__Extracted material__.
______________________________
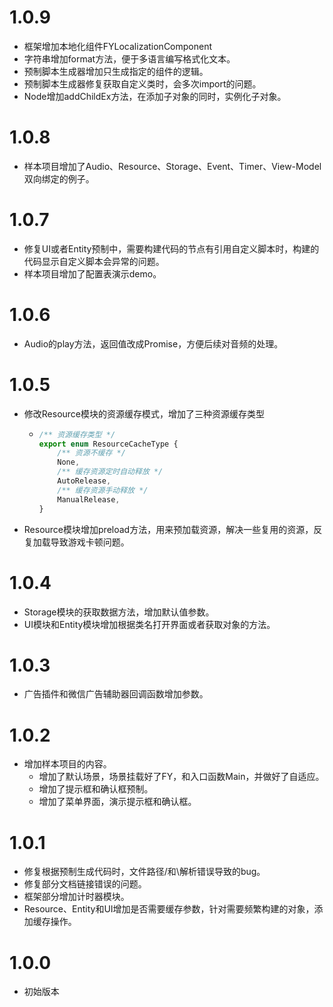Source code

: # 1.0.9

- 框架增加本地化组件FYLocalizationComponent
- 字符串增加format方法，便于多语言编写格式化文本。
- 预制脚本生成器增加只生成指定的组件的逻辑。
- 预制脚本生成器修复获取自定义类时，会多次import的问题。
- Node增加addChildEx方法，在添加子对象的同时，实例化子对象。

# 1.0.8

- 样本项目增加了Audio、Resource、Storage、Event、Timer、View-Model双向绑定的例子。

# 1.0.7

- 修复UI或者Entity预制中，需要构建代码的节点有引用自定义脚本时，构建的代码显示自定义脚本会异常的问题。
- 样本项目增加了配置表演示demo。

# 1.0.6

- Audio的play方法，返回值改成Promise<FYAudioAgentHelperBase>，方便后续对音频的处理。

# 1.0.5

- 修改Resource模块的资源缓存模式，增加了三种资源缓存类型

  - ```typescript
    /** 资源缓存类型 */
    export enum ResourceCacheType {
        /** 资源不缓存 */
        None,
        /** 缓存资源定时自动释放 */
        AutoRelease,
        /** 缓存资源手动释放 */
        ManualRelease,
    }
    ```

- Resource模块增加preload方法，用来预加载资源，解决一些复用的资源，反复加载导致游戏卡顿问题。

# 1.0.4

- Storage模块的获取数据方法，增加默认值参数。
- UI模块和Entity模块增加根据类名打开界面或者获取对象的方法。

# 1.0.3

- 广告插件和微信广告辅助器回调函数增加参数。

# 1.0.2

- 增加样本项目的内容。
  - 增加了默认场景，场景挂载好了FY，和入口函数Main，并做好了自适应。
  - 增加了提示框和确认框预制。
  - 增加了菜单界面，演示提示框和确认框。

# 1.0.1

- 修复根据预制生成代码时，文件路径/和\解析错误导致的bug。
- 修复部分文档链接错误的问题。
- 框架部分增加计时器模块。
- Resource、Entity和UI增加是否需要缓存参数，针对需要频繁构建的对象，添加缓存操作。

# 1.0.0

- 初始版本
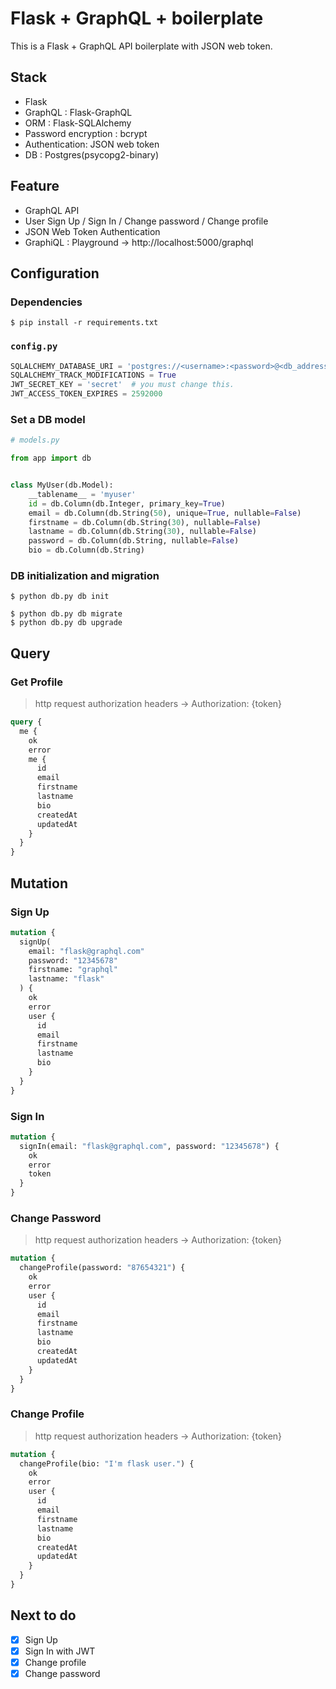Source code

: # Flask + GraphQL + boilerplate

This is a Flask + GraphQL API boilerplate with JSON web token.

## Stack

- Flask
- GraphQL : Flask-GraphQL
- ORM : Flask-SQLAlchemy
- Password encryption : bcrypt
- Authentication: JSON web token
- DB : Postgres(psycopg2-binary)

## Feature

- GraphQL API
- User Sign Up / Sign In / Change password / Change profile
- JSON Web Token Authentication
- GraphiQL : Playground -> http://localhost:5000/graphql

## Configuration

### Dependencies

```shell
$ pip install -r requirements.txt
```

### `config.py`

```python
SQLALCHEMY_DATABASE_URI = 'postgres://<username>:<password>@<db_address = localhost>:5432/<db_name>'
SQLALCHEMY_TRACK_MODIFICATIONS = True
JWT_SECRET_KEY = 'secret'  # you must change this.
JWT_ACCESS_TOKEN_EXPIRES = 2592000
```

### Set a DB model

```python
# models.py

from app import db


class MyUser(db.Model):
    __tablename__ = 'myuser'
    id = db.Column(db.Integer, primary_key=True)
    email = db.Column(db.String(50), unique=True, nullable=False)
    firstname = db.Column(db.String(30), nullable=False)
    lastname = db.Column(db.String(30), nullable=False)
    password = db.Column(db.String, nullable=False)
    bio = db.Column(db.String)
```

### DB initialization and migration

```shell
$ python db.py db init
```

```shell
$ python db.py db migrate
$ python db.py db upgrade
```

## Query

### Get Profile

> http request authorization headers -> Authorization: {token}

```graphql
query {
  me {
    ok
    error
    me {
      id
      email
      firstname
      lastname
      bio
      createdAt
      updatedAt
    }
  }
}
```

## Mutation

### Sign Up

```graphql
mutation {
  signUp(
    email: "flask@graphql.com"
    password: "12345678"
    firstname: "graphql"
    lastname: "flask"
  ) {
    ok
    error
    user {
      id
      email
      firstname
      lastname
      bio
    }
  }
}
```

### Sign In

```graphql
mutation {
  signIn(email: "flask@graphql.com", password: "12345678") {
    ok
    error
    token
  }
}
```

### Change Password

> http request authorization headers -> Authorization: {token}

```graphql
mutation {
  changeProfile(password: "87654321") {
    ok
    error
    user {
      id
      email
      firstname
      lastname
      bio
      createdAt
      updatedAt
    }
  }
}
```

### Change Profile

> http request authorization headers -> Authorization: {token}

```graphql
mutation {
  changeProfile(bio: "I'm flask user.") {
    ok
    error
    user {
      id
      email
      firstname
      lastname
      bio
      createdAt
      updatedAt
    }
  }
}
```

## Next to do

- [x] Sign Up
- [x] Sign In with JWT
- [x] Change profile
- [x] Change password
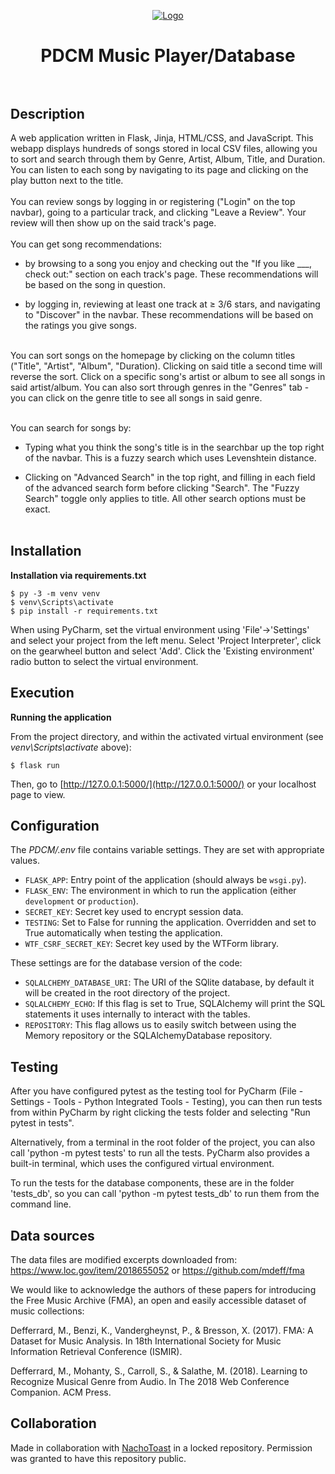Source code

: <p align="center"><a href="http://127.0.0.1:5000/" target="_blank" rel="noreferrer noopener"><img alt="Logo" src="https://media.discordapp.net/attachments/590667063165583409/1134371140228354128/pdcmlogoclear.png"></a></p>
<h1 align="center">PDCM Music Player/Database
<br><br></h1>


## Description

A web application written in Flask, Jinja, HTML/CSS, and JavaScript. This webapp displays hundreds of songs stored in local CSV files, allowing you to sort and search through them by Genre, Artist, Album, Title, and Duration. You can listen to each song by navigating to its page and clicking on the play button next to the title.
<br><br>
You can review songs by logging in or registering ("Login" on the top navbar), going to a particular track, and clicking "Leave a Review". Your review will then show up on the said track's page.
<br><br>
You can get song recommendations:

-   by browsing to a song you enjoy and checking out the "If you like \_\_\_, check out:" section on each track's page. These recommendations will be based on the song in question.

-   by logging in, reviewing at least one track at ≥ 3/6 stars, and navigating to "Discover" in the navbar. These recommendations will be based on the ratings you give songs.

<br>
You can sort songs on the homepage by clicking on the column titles ("Title", "Artist", "Album", "Duration). Clicking on said title a second time will reverse the sort. Click on a specific song's artist or album to see all songs in said artist/album. You can also sort through genres in the "Genres" tab - you can click on the genre title to see all songs in said genre.
<br><br>

You can search for songs by:

-   Typing what you think the song's title is in the searchbar up the top right of the navbar. This is a fuzzy search which uses Levenshtein distance.

-   Clicking on "Advanced Search" in the top right, and filling in each field of the advanced search form before clicking "Search". The "Fuzzy Search" toggle only applies to title. All other search options must be exact.
    <br><br>

## Installation

**Installation via requirements.txt**

```shell
$ py -3 -m venv venv
$ venv\Scripts\activate
$ pip install -r requirements.txt
```

When using PyCharm, set the virtual environment using 'File'->'Settings' and select your project from the left menu. Select 'Project Interpreter', click on the gearwheel button and select 'Add'. Click the 'Existing environment' radio button to select the virtual environment.

## Execution

**Running the application**

From the project directory, and within the activated virtual environment (see _venv\Scripts\activate_ above):

```shell
$ flask run
```

Then, go to [http://127.0.0.1:5000/](http://127.0.0.1:5000/) or your localhost page to view.

## Configuration

The _PDCM/.env_ file contains variable settings. They are set with appropriate values.

-   `FLASK_APP`: Entry point of the application (should always be `wsgi.py`).
-   `FLASK_ENV`: The environment in which to run the application (either `development` or `production`).
-   `SECRET_KEY`: Secret key used to encrypt session data.
-   `TESTING`: Set to False for running the application. Overridden and set to True automatically when testing the application.
-   `WTF_CSRF_SECRET_KEY`: Secret key used by the WTForm library.

These settings are for the database version of the code:

-   `SQLALCHEMY_DATABASE_URI`: The URI of the SQlite database, by default it will be created in the root directory of the project.
-   `SQLALCHEMY_ECHO`: If this flag is set to True, SQLAlchemy will print the SQL statements it uses internally to interact with the tables.
-   `REPOSITORY`: This flag allows us to easily switch between using the Memory repository or the SQLAlchemyDatabase repository.

## Testing

After you have configured pytest as the testing tool for PyCharm (File - Settings - Tools - Python Integrated Tools - Testing), you can then run tests from within PyCharm by right clicking the tests folder and selecting "Run pytest in tests".

Alternatively, from a terminal in the root folder of the project, you can also call 'python -m pytest tests' to run all the tests. PyCharm also provides a built-in terminal, which uses the configured virtual environment.

To run the tests for the database components, these are in the folder 'tests_db', so you can call 'python -m pytest tests_db' to run them from the command line.

## Data sources

The data files are modified excerpts downloaded from:
https://www.loc.gov/item/2018655052 or
https://github.com/mdeff/fma

We would like to acknowledge the authors of these papers for introducing the Free Music Archive (FMA), an open and easily accessible dataset of music collections:

Defferrard, M., Benzi, K., Vandergheynst, P., & Bresson, X. (2017). FMA: A Dataset for Music Analysis. In 18th International Society for Music Information Retrieval Conference (ISMIR).

Defferrard, M., Mohanty, S., Carroll, S., & Salathe, M. (2018). Learning to Recognize Musical Genre from Audio. In The 2018 Web Conference Companion. ACM Press.


## Collaboration

Made in collaboration with [NachoToast](https://github.com/NachoToast/) in a locked repository. Permission was granted to have this repository public.
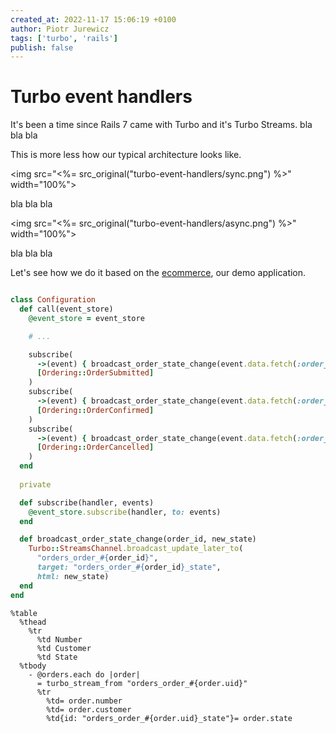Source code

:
 ```yaml
---
created_at: 2022-11-17 15:06:19 +0100
author: Piotr Jurewicz
tags: ['turbo', 'rails']
publish: false
---
```


# Turbo event handlers
It's been a time since Rails 7 came with Turbo and it's Turbo Streams. 
bla bla bla

This is more less how our typical architecture looks like.

<img src="<%= src_original("turbo-event-handlers/sync.png") %>" width="100%">

bla bla bla

<img src="<%= src_original("turbo-event-handlers/async.png") %>" width="100%">

bla bla bla

Let's see how we do it based on the [ecommerce](https://github.com/RailsEventStore/ecommerce/), our demo application.

```ruby

class Configuration
  def call(event_store)
    @event_store = event_store

    # ...

    subscribe(
      ->(event) { broadcast_order_state_change(event.data.fetch(:order_id), 'Submitted') },
      [Ordering::OrderSubmitted]
    )
    subscribe(
      ->(event) { broadcast_order_state_change(event.data.fetch(:order_id), "Paid") },
      [Ordering::OrderConfirmed]
    )
    subscribe(
      ->(event) { broadcast_order_state_change(event.data.fetch(:order_id), "Cancelled") },
      [Ordering::OrderCancelled]
    )
  end
  
  private

  def subscribe(handler, events)
    @event_store.subscribe(handler, to: events)
  end

  def broadcast_order_state_change(order_id, new_state)
    Turbo::StreamsChannel.broadcast_update_later_to(
      "orders_order_#{order_id}",
      target: "orders_order_#{order_id}_state",
      html: new_state)
  end
end
```

```haml
%table
  %thead
    %tr
      %td Number
      %td Customer
      %td State
  %tbody
    - @orders.each do |order|
      = turbo_stream_from "orders_order_#{order.uid}"
      %tr
        %td= order.number
        %td= order.customer
        %td{id: "orders_order_#{order.uid}_state"}= order.state
```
______________________________
__Exercise details__. Go back to the listing above and write out the lines starting at the one with "### Change Profile" and ending at the one with "## Description", inclusive, exactly and without pictures.

__Result below__.
### Change Profile

> http request authorization headers -> Authorization: {token}

```graphql
mutation {
  changeProfile(bio: "I'm flask user.") {
    ok
    error
    user {
      id
      email
      firstname
      lastname
      bio
      createdAt
      updatedAt
    }
  }
}
```

## Next to do

- [x] Sign Up
- [x] Sign In with JWT
- [x] Change profile
- [x] Change password
Source code

: <p align="center"><a href="http://127.0.0.1:5000/" target="_blank" rel="noreferrer noopener"><img alt="Logo" src="https://media.discordapp.net/attachments/590667063165583409/1134371140228354128/pdcmlogoclear.png"></a></p>
<h1 align="center">PDCM Music Player/Database
<br><br></h1>


## Description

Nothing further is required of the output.